Um prémio Nobel, um ex-economista-chefe do FMI, vários economistas europeus de nomeada chegaram a um consenso sobre “as causas das causas” da crise da zona euro iniciada em 2010. O manifesto foi divulgado pelo portal Vox e recolheu o apoio de Jorge Braga de Macedo.
“A crise [da zona euro] está muito longe de estar terminada. Ainda que alguns sinais positivos tenham emergido recentemente, o crescimento na zona euro e o desemprego são deploráveis e espera-se que permaneçam numa situação miserável por anos. Pior ainda, muitas das fragilidades e desequilíbrios que empurraram a união monetária para esta crise continuam ainda presentes”, conclui um grupo de economistas europeus que resolveu lançar através do portal europeu Vox (Voxeu.org) um projeto denominado “Reinicializando a zona euro”. O primeiro passo foi concordar “numa narrativa de consenso”, e “convincente”, para o que chamam de “causas das causas” da crise da zona euro desde 2010.

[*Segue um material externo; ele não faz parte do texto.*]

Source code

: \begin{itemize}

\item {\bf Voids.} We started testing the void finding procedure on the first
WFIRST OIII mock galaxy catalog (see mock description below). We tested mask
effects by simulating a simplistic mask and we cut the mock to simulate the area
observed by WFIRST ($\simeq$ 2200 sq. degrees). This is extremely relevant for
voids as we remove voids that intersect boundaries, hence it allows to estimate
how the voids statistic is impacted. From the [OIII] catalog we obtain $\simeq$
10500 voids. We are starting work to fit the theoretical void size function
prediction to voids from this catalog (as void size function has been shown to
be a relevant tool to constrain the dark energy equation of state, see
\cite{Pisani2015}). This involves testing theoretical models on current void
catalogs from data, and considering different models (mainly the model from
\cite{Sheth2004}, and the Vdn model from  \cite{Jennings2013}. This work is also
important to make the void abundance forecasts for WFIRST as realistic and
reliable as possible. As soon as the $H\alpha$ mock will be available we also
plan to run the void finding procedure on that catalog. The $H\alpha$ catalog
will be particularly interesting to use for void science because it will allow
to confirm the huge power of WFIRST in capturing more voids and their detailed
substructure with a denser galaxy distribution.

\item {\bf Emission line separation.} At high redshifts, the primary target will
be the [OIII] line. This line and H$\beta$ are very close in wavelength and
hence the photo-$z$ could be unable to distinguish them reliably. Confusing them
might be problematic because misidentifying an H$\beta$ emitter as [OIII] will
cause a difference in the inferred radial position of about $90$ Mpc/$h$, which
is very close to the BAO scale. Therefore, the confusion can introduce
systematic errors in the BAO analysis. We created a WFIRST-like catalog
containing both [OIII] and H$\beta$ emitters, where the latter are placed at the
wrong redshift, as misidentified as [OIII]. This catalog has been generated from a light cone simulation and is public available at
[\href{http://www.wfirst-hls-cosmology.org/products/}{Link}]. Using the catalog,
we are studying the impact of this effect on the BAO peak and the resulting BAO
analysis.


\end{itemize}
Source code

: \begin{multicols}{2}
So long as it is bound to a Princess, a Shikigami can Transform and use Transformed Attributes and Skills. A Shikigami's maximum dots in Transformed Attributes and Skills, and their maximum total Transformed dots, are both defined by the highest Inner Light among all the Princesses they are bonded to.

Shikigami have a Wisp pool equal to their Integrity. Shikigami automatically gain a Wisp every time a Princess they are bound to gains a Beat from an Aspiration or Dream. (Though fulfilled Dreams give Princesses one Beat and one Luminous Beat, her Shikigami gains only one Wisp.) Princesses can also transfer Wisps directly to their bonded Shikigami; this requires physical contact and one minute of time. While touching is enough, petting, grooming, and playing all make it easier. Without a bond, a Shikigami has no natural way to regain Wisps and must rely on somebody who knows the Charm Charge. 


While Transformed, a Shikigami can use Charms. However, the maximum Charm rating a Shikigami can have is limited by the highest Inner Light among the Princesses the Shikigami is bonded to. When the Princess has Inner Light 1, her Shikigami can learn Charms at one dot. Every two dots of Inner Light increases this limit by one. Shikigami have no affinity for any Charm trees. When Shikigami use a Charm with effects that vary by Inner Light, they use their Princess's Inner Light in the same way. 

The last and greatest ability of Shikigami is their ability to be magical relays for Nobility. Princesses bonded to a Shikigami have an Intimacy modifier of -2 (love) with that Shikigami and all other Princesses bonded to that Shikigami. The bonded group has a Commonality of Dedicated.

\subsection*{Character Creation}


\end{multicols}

O problema é que “os decisores [europeus] parecem ter-se acantonado num canto”. O círculo vicioso da austeridade com a sua narrativa dominante impôs-se revelando “erros conceptuais” com profundos efeitos negativos (como as escolhas políticas pela austeridade). Ocorreram, também, “conflitos de interesse políticos” entre países membros da mesma moeda (derivados da excessiva exposição dos bancos dos países credores do centro da zona euro às dívidas soberanas dos periféricos, devedores) que impediram “soluções naturais” (“óbvias”, diz o manifesto, como a remissão de dívida) e o estabelecimento de “mecanismos de absorção dos choques”.
Surpreendentemente fácil o consenso
O editor do portal Vox Richard Baldwin, que é também diretor do Centre for Economic Policy Research em Londres e professor no Graduate Institute de Genebra, conseguiu colocar de acordo economistas europeus de distintas tendências e isso aconteceu de um modo “surpreendentemente mais fácil do que seria de esperar”.
Nos autores do manifesto encontram-se o Nobel Christopher Pissarides, Olivier Blanchard, o ex-economista-chefe do Fundo Monetário Internacional, um dos primeiros a apontar o dedo ao famoso erro do “multiplicador” nos resgates dos periféricos, e os professores Paul de Grauwe, colunista do Expresso, e Daniel Gros.
O manifesto pretende ser um primeiro passo para criar uma “massa crítica de economistas na Europa que proceda a uma revisão sistemática do sistema político-económico europeu”.
Em Portugal o manifesto recolheu o apoio de Jorge Braga de Macedo, ex-ministro das Finanças num governo de Cavaco Silva nos anos 90, e na Europa já conta com a assinatura de alguns ex-banqueiros centrais, como o britânico Charles Bean, o sueco Lars Svensson e o irlandês Patrick Honohan. O ex-economista-chefe do Banco de Pagamentos Internacionais Stephen Cecchetti e a economista norte-americana Carmen Reinhart, uma das especialistas em história da dívida, juntaram-se ao movimento.
Os culpados da crise
A crise da zona euro, ao contrário da narrativa dominante, foi filha de uma trilogia de fracassos, diz o manifesto publicado no final da semana e que está aberto à adesão de economistas.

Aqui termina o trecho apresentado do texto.